Lorentz Transformations

The picture below represents the relative orientation of two different coordinate systems $(S, S^{\prime})$ . $S$ is at rest (Lab Frame) and $S^{\prime}$ is moving at a velocity v to the right with respect to frame $S$.
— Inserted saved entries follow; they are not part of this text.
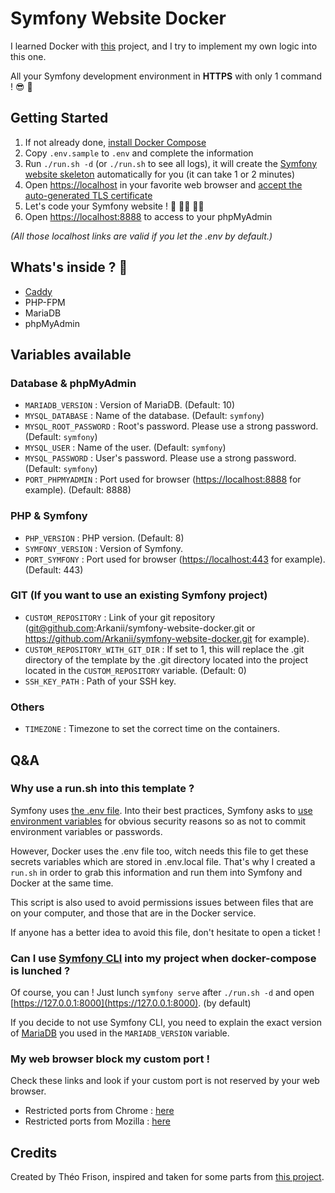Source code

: # Symfony Website Docker

I learned Docker with [this](https://github.com/dunglas/symfony-docker) project, and I try to implement my own logic into this one.

All your Symfony development environment in **HTTPS** with only 1 command ! :sunglasses: :exploding_head: 

## Getting Started

1. If not already done, [install Docker Compose](https://docs.docker.com/compose/install/)
2. Copy `.env.sample` to `.env` and complete the information
3. Run `./run.sh -d` (or `./run.sh` to see all logs), it will create the [Symfony website skeleton](https://github.com/symfony/website-skeleton) automatically for you (it can take 1 or 2 minutes)
4. Open [https://localhost](https://localhost) in your favorite web browser and [accept the auto-generated TLS certificate](https://stackoverflow.com/a/15076602/1352334)
5. Let's code your Symfony website ! :tada: :man_technologist: :woman_technologist:
6. Open [https://localhost:8888](https://localhost:8888) to access to your phpMyAdmin

_(All those localhost links are valid if you let the .env by default.)_

## Whats's inside ? :monocle_face:

- [Caddy](https://caddyserver.com/v2)
- PHP-FPM
- MariaDB
- phpMyAdmin


## Variables available

### Database & phpMyAdmin

- `MARIADB_VERSION` : Version of MariaDB. (Default: 10)
- `MYSQL_DATABASE` : Name of the database. (Default: `symfony`)
- `MYSQL_ROOT_PASSWORD` : Root's password. Please use a strong password. (Default: `symfony`)
- `MYSQL_USER` : Name of the user. (Default: `symfony`)
- `MYSQL_PASSWORD` : User's password. Please use a strong password. (Default: `symfony`)
- `PORT_PHPMYADMIN` : Port used for browser ([https://localhost:8888](https://localhost:8888) for example). (Default: 8888)

### PHP & Symfony

- `PHP_VERSION` : PHP version. (Default: 8)
- `SYMFONY_VERSION` : Version of Symfony.
- `PORT_SYMFONY` : Port used for browser ([https://localhost:443](https://localhost:443) for example). (Default: 443)

### GIT (If you want to use an existing Symfony project)

- `CUSTOM_REPOSITORY` : Link of your git repository (git@github.com:Arkanii/symfony-website-docker.git or https://github.com/Arkanii/symfony-website-docker.git for example).
- `CUSTOM_REPOSITORY_WITH_GIT_DIR` : If set to 1, this will replace the .git directory of the template by the .git directory located into the project located in the `CUSTOM_REPOSITORY` variable. (Default: 0)
- `SSH_KEY_PATH` : Path of your SSH key.

### Others

- `TIMEZONE` : Timezone to set the correct time on the containers.

## Q&A

### Why use a run.sh into this template ?

Symfony uses [the .env file](https://symfony.com/doc/current/configuration.html#config-dot-env).
Into their best practices, Symfony asks to [use environment variables](https://symfony.com/doc/current/best_practices.html#use-environment-variables-for-infrastructure-configuration)
for obvious security reasons so as not to commit environment variables or passwords.

However, Docker uses the .env file too, witch needs this file to get these secrets variables which are stored in .env.local file.
That's why I created a `run.sh` in order to grab this information and run them into Symfony and Docker at the same time.

This script is also used to avoid permissions issues between files that are on your computer, and those that are in the Docker service.

If anyone has a better idea to avoid this file, don't hesitate to open a ticket !

### Can I use [Symfony CLI](https://symfony.com/doc/current/setup/symfony_server.html) into my project when docker-compose is lunched ?

Of course, you can ! 
Just lunch `symfony serve` after `./run.sh -d` and open [https://127.0.0.1:8000](https://127.0.0.1:8000). (by default)

If you decide to not use Symfony CLI, you need to explain the exact version of [MariaDB](https://hub.docker.com/_/mariadb) you used in the `MARIADB_VERSION` variable.

### My web browser block my custom port !

Check these links and look if your custom port is not reserved by your web browser.

- Restricted ports from Chrome : [here](https://chromium.googlesource.com/chromium/src.git/+/refs/heads/main/net/base/port_util.cc#68)
- Restricted ports from Mozilla : [here](https://www-archive.mozilla.org/projects/netlib/portbanning#portlist)

## Credits

Created by Théo Frison, inspired and taken for some parts from [this project](https://github.com/dunglas/symfony-docker).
The relationship between the coordinate$(x,y,z,ct)$ of an object in frame $S$ to the same object described using the coordinates $(x^{\prime},y^{\prime},z^{\prime},ct^{\prime})$ in frame $S^{\prime}$ is geven by the Lorentz transformation:

$x^{\mu^{\prime}} = \sum_{\nu=0}^3 \Lambda_{\nu}^{\mu} x^{\nu}$

where

$x^0 \equiv ct$

$x^1 \equiv x$

$x^2\equiv y$

$x^3\equiv z$

$\Lambda = \left [ \begin{matrix} \gamma & -\gamma \beta & 0 & 0 \\ -\gamma \beta & \gamma &0 &0 \\ 0 &0 &1 &0 \\ 0 &0 &0 &1\end{matrix} \right ]$

$\beta = \frac{v}{c}$

$\gamma = \frac{1}{\sqrt{1 -\beta^2}}$

example

$x^{0^{\prime}} = \sum_{\nu=0}^2 \Lambda_{\nu}^0 x^{\nu} = \Lambda_0^0 x^0 + \Lambda_1^0 x^1 \Lambda_2^0 x^2 + \Lambda_3^0 x^2$

$ct^{\prime}= \gamma x^0 - \gamma \beta x^1 + 0 x^2 + 0 x^3 = \gamma ct - \gamma \beta x = \gamma(ct -\beta x)$

Or in matrix form the tranformation looks like

$\left ( \begin{matrix} ct^{\prime} \\ x^{\prime} \\ y^{\prime} \\ z^{\prime} \end{matrix} \right )= \left [ \begin{matrix} \gamma & -\gamma \beta & 0 & 0 \\ -\gamma \beta & \gamma &0 &0 \\ 0 &0 &1 &0 \\ 0 &0 &0 &1\end{matrix} \right ] \left ( \begin{matrix} ct \\ x \\ y \\ z \end{matrix} \right )$

Note

Einstein's summation convention drops the $\sum$ symbols and assumes it to exist whenever there is a repeated subscript and uperscript

ie; $x^{\mu^{\prime}} = \Lambda_{\nu}^{\mu} x^{\nu}$

in the example above the$\nu$ symbol is repeated thereby indicating a summation over $\nu$.